** What you need to do **
Only a number is expected here: the count of lines in this data where "vertices" occurs.

** Material for the task **
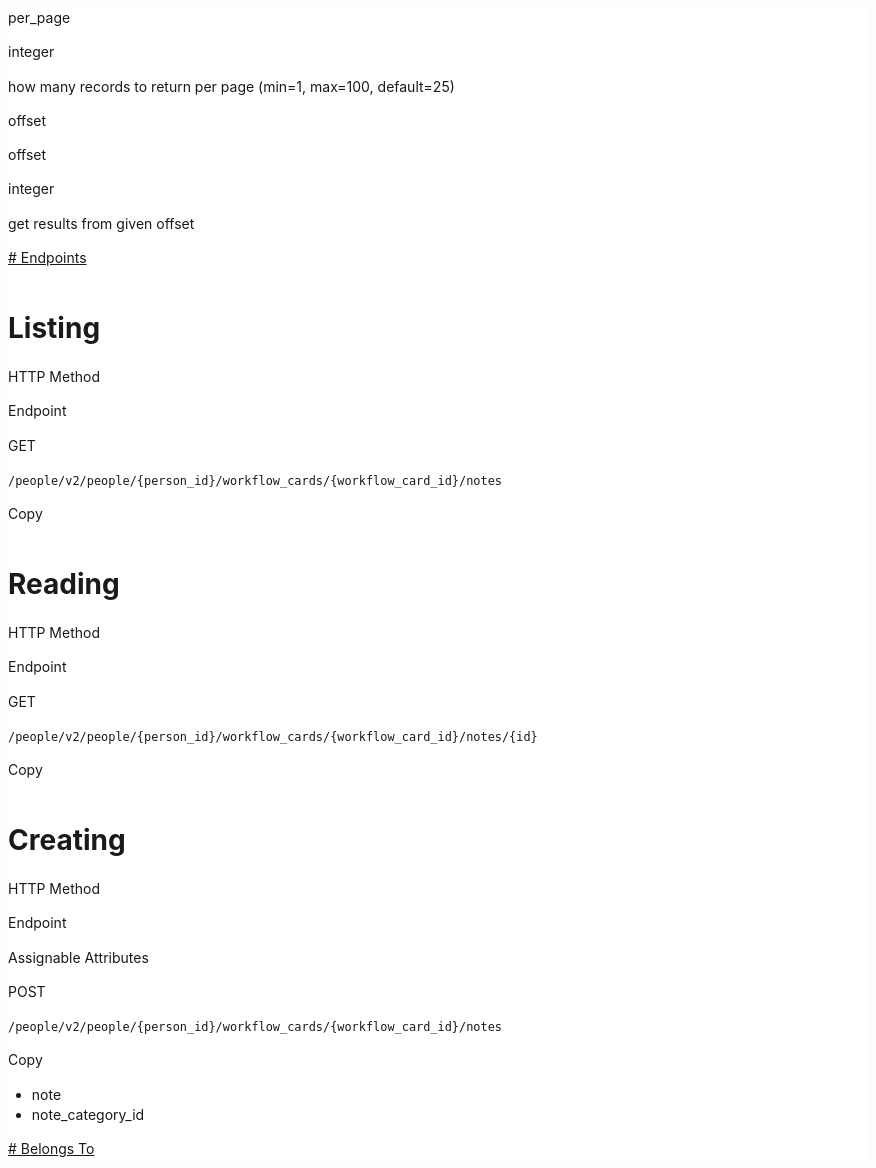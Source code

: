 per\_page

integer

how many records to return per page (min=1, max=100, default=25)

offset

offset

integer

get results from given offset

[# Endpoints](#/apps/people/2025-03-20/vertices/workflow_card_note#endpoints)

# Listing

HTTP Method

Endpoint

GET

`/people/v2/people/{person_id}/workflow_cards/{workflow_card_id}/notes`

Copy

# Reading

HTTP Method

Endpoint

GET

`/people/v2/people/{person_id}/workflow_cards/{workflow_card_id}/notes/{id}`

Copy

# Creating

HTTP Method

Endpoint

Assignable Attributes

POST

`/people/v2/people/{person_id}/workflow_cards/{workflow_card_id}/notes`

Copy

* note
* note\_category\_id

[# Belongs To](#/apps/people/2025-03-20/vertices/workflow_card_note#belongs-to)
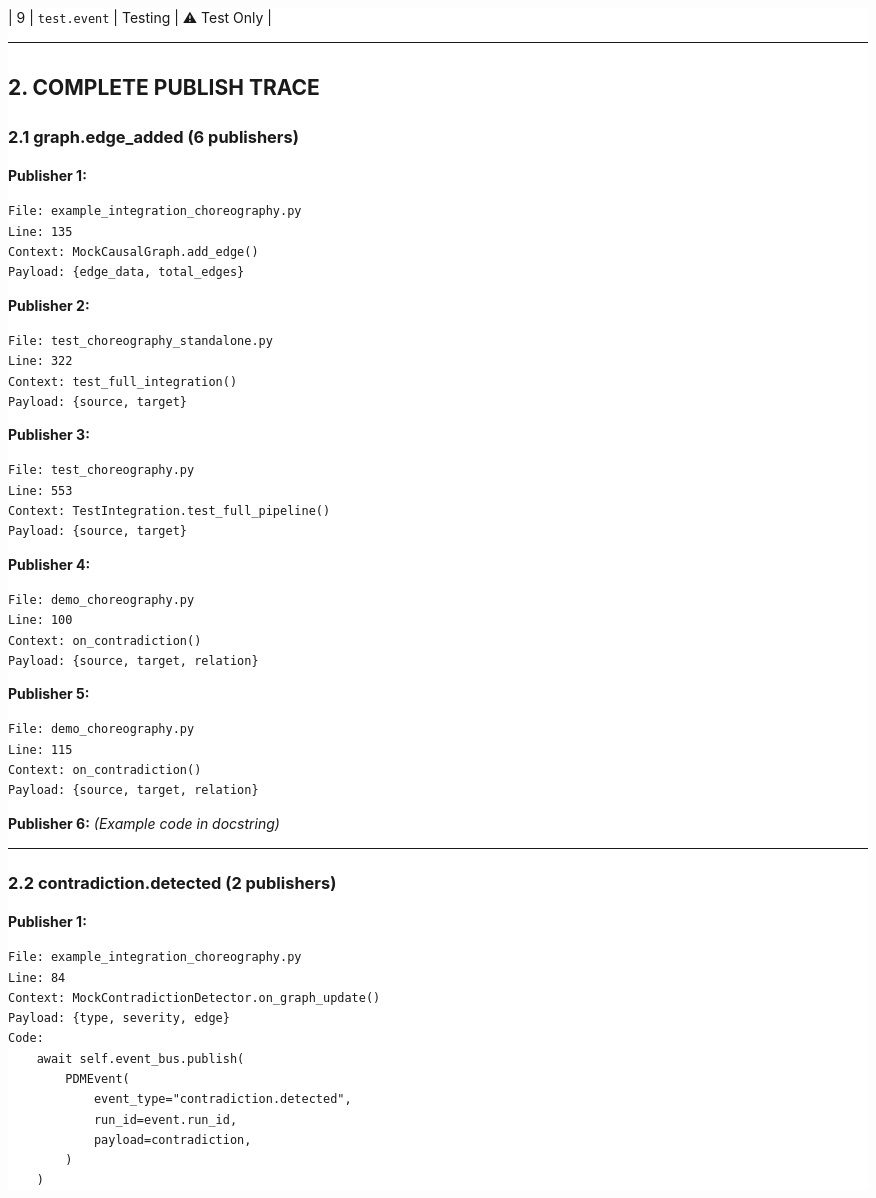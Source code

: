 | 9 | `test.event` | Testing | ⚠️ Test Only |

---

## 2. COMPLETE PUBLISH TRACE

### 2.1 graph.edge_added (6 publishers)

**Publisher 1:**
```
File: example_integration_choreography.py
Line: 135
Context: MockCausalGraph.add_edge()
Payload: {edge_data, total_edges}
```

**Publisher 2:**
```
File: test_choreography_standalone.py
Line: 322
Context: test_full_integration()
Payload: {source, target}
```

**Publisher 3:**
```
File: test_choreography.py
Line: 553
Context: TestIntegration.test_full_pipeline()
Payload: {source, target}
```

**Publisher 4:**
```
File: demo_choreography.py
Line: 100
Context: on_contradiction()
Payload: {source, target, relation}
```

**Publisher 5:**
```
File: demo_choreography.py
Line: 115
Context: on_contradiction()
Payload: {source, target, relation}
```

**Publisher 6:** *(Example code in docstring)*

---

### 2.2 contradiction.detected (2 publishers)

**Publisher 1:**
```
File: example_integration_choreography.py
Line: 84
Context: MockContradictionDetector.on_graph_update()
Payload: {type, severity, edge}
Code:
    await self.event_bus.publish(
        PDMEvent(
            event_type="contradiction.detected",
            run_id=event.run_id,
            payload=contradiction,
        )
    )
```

* * *

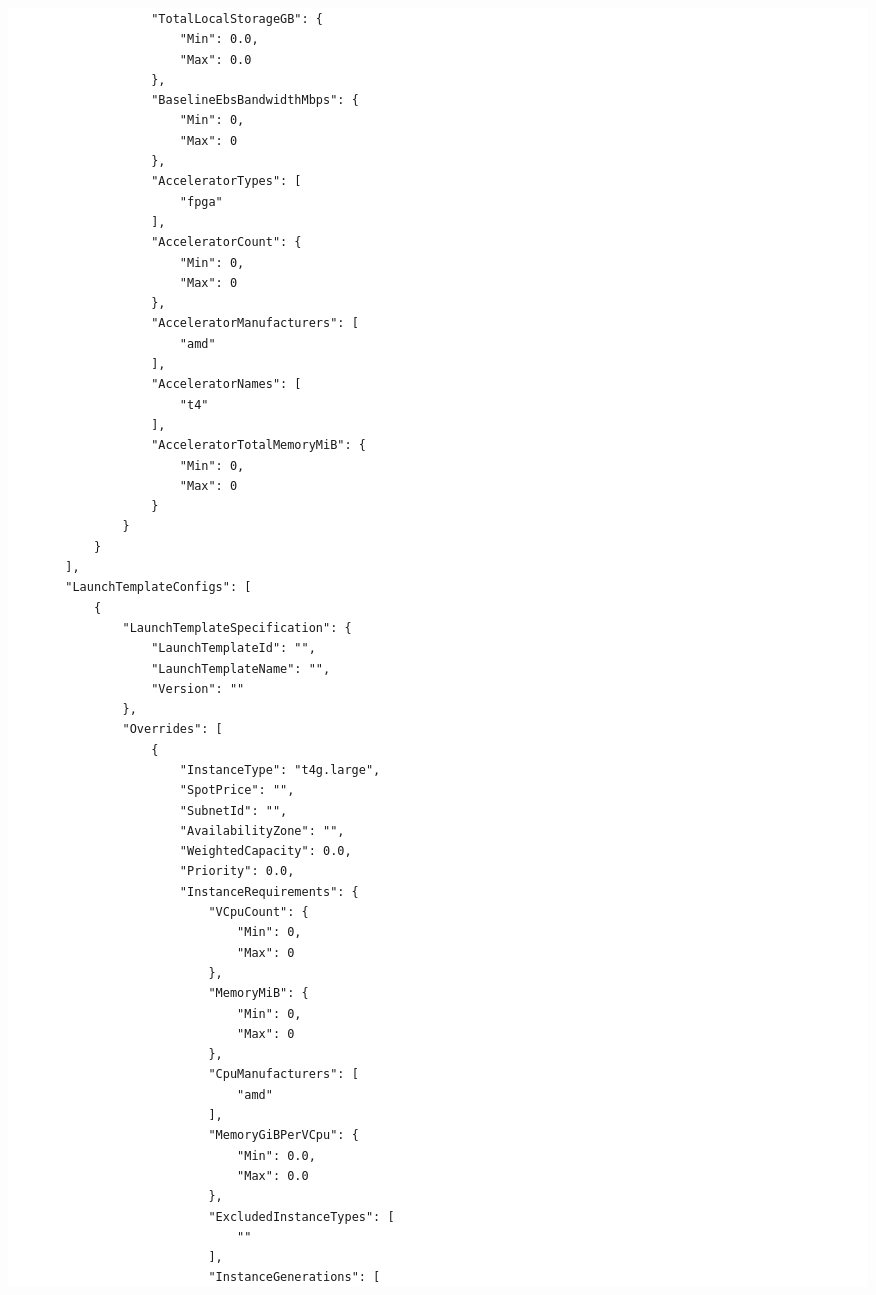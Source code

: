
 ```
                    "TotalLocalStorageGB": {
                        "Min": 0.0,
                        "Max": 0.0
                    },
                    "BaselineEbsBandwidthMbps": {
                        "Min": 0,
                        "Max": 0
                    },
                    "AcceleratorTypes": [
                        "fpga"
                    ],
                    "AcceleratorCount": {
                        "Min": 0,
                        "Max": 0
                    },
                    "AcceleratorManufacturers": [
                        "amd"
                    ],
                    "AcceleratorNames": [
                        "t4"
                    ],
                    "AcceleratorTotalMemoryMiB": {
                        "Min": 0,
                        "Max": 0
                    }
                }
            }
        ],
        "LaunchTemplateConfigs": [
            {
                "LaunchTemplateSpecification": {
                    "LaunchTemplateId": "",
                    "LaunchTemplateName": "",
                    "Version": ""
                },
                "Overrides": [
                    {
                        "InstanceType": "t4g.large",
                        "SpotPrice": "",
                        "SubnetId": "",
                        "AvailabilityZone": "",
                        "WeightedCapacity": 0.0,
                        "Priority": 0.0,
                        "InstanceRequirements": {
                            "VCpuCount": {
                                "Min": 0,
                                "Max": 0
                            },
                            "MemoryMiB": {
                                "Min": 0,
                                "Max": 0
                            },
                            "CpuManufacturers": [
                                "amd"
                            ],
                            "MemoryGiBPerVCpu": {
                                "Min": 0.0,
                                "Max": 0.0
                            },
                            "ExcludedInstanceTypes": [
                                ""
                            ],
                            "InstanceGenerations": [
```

** Answer to this exercise **
2